Which Bush next?
Follow the bouncing W. He's up. He's down. He's right. He's left. Three days later it's still relatively unclear: Did George W. Bush win South Carolina or did South Carolina win him?
George W. walked into the Palmetto state as a moderate who was hoping to win the center, but he walked out as something more mixed. He spent his time in Carolina ducking the confederate flag issue and praising the Christian Right, but when he landed in Michigan - which is holding its primary today - parts of his speech echoed Clinton's 1992 campaign. As he moves from Dixie to Detroit, the truth is no one is really sure what he is anymore.
There will be a lot of talk in the coming weeks about how South Carolina represented the triumph of negative campaigning or the triumph of money. And the media will undoubtedly be playing the "George W. has found his voice" story for all they can. And, who knows, there may even be some truth in all of this.
But before the Bush comeback story takes root in our political mythology, it's time for a quick reality check. After all, if New Hampshire was tailor-made for an insurgent like John McCain, South Carolina was made for W. - an establishment candidate who's not afraid to walk on two sides of an issue at the same time.
This is a state that went heavily for Bob Dole in the 1996 general election.
And a state where a candidate can talk about being a "uniter, not a divider," go on to speak at a fundamentalist Christian college that prohibits interracial dating, and then still pick up votes.
Now, despite what seemed to be his best efforts to foul things up for himself, W. is again in the driver's seat for the nomination. In Michigan's vote today, the Bush camp will likely get a nice bump in the polls following South Carolina - something McCain was unable to sustain 18 days after New Hampshire.
But what now? W. has already retooled his message once. He went from being a "compassionate conservative" to a "compassionate conservative and a reformer with results."
One can only wonder what his ads will look like at the end of the primary season: "a compassionate conservative and a real reformer who fights to fix perplexing problems that affect all." It may be that the real fear in the Bush camp is that McCain will stick around so long it exhausts the alphabet.
But alliteration, as nice as it is, is not a message.
So far, W. has been tailoring his platitudes for his crowd, and the fact is that the ideas that sell in South Carolina aren't big winners in Michigan.
Analysts like to say that speaking at Bob Jones University - the conservative college that not only doesn't permit interracial dating but also chastises Catholicism - has little to do with race issues because Bob Jones University has a different meaning in South Carolina than it does in the rest of the country.
Maybe. But the rest of the country took note of his visit to the school.
Every four years, as the Republican race for the nomination takes shape, the question is how the party can recapture the Reagan coalition of the 1980s - the mix of conservative Democrats and Republicans that heavily populates Michigan. And every four years, the nominee claims that he has found the key.
W., of course, now claims he has. But the truth is that South Carolina's Bush vote was solidly GOP - almost solely so. The numbers show it's McCain who has real cross-party appeal: A majority of his supporters in South Carolina were self-described moderates or liberals.
The Bush camp's response?
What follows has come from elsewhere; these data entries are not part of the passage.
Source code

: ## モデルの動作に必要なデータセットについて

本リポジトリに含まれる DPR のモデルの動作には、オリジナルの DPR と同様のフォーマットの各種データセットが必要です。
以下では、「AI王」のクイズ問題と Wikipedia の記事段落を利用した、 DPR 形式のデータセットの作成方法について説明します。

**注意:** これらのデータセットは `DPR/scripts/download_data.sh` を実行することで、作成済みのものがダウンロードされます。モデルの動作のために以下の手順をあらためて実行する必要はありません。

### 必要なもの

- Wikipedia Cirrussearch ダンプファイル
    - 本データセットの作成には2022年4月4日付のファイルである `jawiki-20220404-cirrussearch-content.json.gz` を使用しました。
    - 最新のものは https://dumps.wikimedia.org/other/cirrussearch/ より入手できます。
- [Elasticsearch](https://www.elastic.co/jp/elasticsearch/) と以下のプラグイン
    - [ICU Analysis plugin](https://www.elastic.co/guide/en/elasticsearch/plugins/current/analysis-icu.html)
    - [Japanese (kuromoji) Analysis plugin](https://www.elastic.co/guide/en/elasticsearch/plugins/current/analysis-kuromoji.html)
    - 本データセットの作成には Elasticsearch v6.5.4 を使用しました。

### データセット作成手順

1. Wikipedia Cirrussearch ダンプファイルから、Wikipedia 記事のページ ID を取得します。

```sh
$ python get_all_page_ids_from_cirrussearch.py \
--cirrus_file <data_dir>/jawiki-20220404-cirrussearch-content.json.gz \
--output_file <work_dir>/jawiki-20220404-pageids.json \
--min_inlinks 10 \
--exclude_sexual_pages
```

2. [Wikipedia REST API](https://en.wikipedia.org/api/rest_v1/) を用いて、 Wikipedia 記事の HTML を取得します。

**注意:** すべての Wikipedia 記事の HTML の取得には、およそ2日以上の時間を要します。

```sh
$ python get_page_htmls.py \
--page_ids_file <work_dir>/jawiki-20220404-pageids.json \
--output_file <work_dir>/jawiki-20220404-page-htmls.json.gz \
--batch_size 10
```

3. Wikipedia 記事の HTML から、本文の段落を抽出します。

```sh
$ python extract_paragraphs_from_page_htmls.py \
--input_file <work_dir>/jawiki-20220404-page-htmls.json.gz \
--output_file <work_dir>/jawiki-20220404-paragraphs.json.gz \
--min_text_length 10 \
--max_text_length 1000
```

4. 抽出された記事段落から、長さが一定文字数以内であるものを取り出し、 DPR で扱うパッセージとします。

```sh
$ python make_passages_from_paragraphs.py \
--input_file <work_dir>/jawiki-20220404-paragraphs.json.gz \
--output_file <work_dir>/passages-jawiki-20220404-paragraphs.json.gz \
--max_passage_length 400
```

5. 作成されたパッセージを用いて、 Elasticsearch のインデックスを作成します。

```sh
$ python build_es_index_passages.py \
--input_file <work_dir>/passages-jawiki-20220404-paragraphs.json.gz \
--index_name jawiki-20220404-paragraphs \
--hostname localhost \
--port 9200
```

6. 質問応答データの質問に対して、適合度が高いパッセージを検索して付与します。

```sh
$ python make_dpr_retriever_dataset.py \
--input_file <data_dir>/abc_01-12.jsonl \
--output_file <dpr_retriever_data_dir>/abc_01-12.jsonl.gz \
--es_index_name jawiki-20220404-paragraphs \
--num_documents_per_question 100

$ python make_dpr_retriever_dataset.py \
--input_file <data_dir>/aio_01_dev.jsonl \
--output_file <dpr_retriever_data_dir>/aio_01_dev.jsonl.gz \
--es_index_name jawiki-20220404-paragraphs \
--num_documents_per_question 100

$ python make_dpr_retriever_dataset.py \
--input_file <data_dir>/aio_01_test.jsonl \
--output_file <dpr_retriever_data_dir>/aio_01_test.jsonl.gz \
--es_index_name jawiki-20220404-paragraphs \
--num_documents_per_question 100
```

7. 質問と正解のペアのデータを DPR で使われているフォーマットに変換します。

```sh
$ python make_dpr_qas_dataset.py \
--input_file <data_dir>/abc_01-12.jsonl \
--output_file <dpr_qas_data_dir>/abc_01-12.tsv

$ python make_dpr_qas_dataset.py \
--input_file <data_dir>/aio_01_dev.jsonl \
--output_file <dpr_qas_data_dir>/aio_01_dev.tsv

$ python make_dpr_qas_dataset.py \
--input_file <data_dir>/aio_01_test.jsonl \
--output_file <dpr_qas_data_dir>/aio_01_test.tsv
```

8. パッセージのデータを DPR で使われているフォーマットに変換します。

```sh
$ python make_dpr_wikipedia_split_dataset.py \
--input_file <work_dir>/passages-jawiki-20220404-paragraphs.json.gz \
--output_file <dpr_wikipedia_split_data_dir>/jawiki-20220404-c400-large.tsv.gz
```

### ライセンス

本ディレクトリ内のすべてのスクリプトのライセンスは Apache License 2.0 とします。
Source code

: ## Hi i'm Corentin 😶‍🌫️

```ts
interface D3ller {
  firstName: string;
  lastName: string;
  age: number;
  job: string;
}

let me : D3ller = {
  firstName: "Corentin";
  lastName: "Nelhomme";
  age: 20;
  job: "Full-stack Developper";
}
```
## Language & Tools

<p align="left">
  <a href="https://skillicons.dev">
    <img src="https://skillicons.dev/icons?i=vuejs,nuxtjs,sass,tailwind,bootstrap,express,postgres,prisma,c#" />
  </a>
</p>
Those numbers are inflated because many Democrats are simply out to sabotage W., knowing he has the best chance of beating Al Gore in November.
And somewhere in that weird mix of paranoia and polling is the true significance of the Michigan primary today.
The real story is not who wins and who loses, but whether W. can start to capture the votes of Democrats and independents - the people you need to win a general election.
Michigan will be a critical state come November, and W. needs to find a message that resonates with these voters.
After South Carolina, W.'s chief strategist Karl Rove told reporters that Bush won because the voters there learned what Bush was all about, "People wanted to see if you care about something, are you somebody who is going to fight for it?"
Well, that's great. Now if they could let the rest of us in on what "it" is.
Is it the same thing at Bob Jones University that it is in Detroit?
Bush needs to start explaining - or the compassionate conservative may find that clichd candidates minus messages exasperate the electorate.
Dante Chinni, a Monitor opinion page contributor since August, 1999, has been named a regular political commentator. Mr. Chinni was raised in Warren, Mich. and has a BA in history and journalism from Michigan State University. A former Newsweek reporter-researcher, he is a consultant for the Pew Project for Excellence in Journalism, in Washington D.C. He has written for such publications as Capital Style magazine, The Washington Post Magazine, New Republic, and the Economist. And he was a contributor to 'Warp Speed,' (Century Foundation Press, 1999) a book analyzing media treatment of the Clinton-Lewinsky story.